Silent Nights

Is Silence An Acquired Taste?

Dave Anderson | February 14, 2012

As snow descends, a quiet wintry night approaches. Photo Margaret Liszka.

Have you ever heard silence for a few hours?

The midwinter forest is an excellent place to start

The “Dark Skies” movement was created in opposition to pervasive, creeping nighttime light pollution that obscures constellations in urban areas. But what about noise pollution? To my knowledge, there’s no companion “Silence is Golden” organized campaign against pervasive unnatural sounds.

Each day, we hear background noise every minute. Listen: what do you hear right now? I’ll bet you can hear something. Pristine natural soundscapes are hard to find. We seem unaware of constant artificial background noise in our daily lives… that is, until you experience the utter absence of any sound at all.

The wee hours after midnight – when most people and equipment slumber – are the best time to experience silence. Yet even at home, I hear the hum of my refrigerator, a ticking clock, the whine of an airplane or rumbling truck tires or compression brakes on a lightly traveled highway bisecting a rural village half a mile down the valley.

The sound of absolutely nothing at all – except, perhaps, your heart beating in your ears – is a rare experience. Pure silence is unnerving at first, an acquired taste. Increasingly, I work a little more intentionally to find it. The midwinter woods are an excellent place to begin.

Conserved forestland far from inhabited homes and paved roads provides the best opportunity to find silence. Although chirping crickets are the punch line used to denote the absence of sound, winter silence is even deeper than its summer counterpart. The vast whiteness contributes to the absence of all sounds, even the trickle of water is encased by ice. During a snowfall to further muffle sound, a forest comprised of dense conifers can yield the librarian’s dream: Silence. The sound of softly falling snow is often the only sound at all.

For a more advanced study, try sleeping outdoors during a heavy snowstorm. The silence is akin to being in a cave. I know of a particularly cozy winter campsite provisioned with dry firewood and sheltered place to sleep. It’s a forested hideaway that beckons when heavy snow is in the forecast.
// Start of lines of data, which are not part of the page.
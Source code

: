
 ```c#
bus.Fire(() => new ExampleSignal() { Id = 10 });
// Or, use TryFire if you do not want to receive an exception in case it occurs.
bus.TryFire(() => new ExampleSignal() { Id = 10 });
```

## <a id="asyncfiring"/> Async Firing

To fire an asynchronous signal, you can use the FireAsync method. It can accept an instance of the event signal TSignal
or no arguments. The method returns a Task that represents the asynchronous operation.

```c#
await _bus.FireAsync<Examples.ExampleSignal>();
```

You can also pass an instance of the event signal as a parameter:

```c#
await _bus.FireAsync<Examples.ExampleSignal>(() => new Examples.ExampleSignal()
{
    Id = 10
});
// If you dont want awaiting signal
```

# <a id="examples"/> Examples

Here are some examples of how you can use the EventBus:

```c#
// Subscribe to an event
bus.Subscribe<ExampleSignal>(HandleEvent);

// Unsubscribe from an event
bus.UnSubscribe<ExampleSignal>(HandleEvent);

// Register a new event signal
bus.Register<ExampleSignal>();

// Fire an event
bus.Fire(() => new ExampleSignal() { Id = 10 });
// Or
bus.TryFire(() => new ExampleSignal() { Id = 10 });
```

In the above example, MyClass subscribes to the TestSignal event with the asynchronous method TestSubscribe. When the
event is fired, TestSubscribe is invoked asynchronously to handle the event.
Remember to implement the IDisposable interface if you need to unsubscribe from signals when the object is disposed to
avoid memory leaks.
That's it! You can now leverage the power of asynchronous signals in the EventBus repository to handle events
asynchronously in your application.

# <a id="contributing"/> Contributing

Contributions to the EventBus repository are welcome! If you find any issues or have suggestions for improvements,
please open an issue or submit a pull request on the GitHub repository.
With a hot bed of campfire coals, a sumptuous dinner, and a dry, winter-rated sleeping bag inside a Gore-Tex bivouac sack, I lie stock still by the dying campfire listening to snow fall in a rare natural silence – a quiet almost deeper than imaginable. I will sleep even more deeply.

For those easily bored, spending a night alone in the woods during a snowstorm in dark winter woods may not be for you. But for those occasionally stressed-out and over-stimulated, it’s a nice antidote to the modern condition. After long months of frenetic spring, summer, and fall activities and the festive diversions of the December holidays, my winter den is a near-silent refuge.

Attuned to silence, an unexpected nearby sound – the call of a barred owl, bark of a fox or coyote’s wail – will make hair instantly rise on the back of my neck followed by the sound of my heart pounding in my ears. And with no electromagnetic buzz from a glowing clock or electronic gadgets, including my cellphone and I-pod, I confess to the impulse to talk to myself aloud. But pursuit of silence is the objective, an ancient form of self-discipline practiced by monks and religious ascetics.

By dawn, snow has piled an undrifted 18” deep outside my hidden fortress deep in the woods. By seven o’clock, while perking coffee and cooking breakfast, I note the distant whine of civilization: a snow-blower, rumbling snowplow, or steady drone of a standby electric generator. The comforts of modern living are undeterred by an old fashioned New Hampshire snowstorm. Yet after the rare experience of a comfortable silent night in the woods, I wonder if we’ve all lost the opportunity for introspection found in pure silence that our not-too-distant predecessors knew in these same locales not long ago.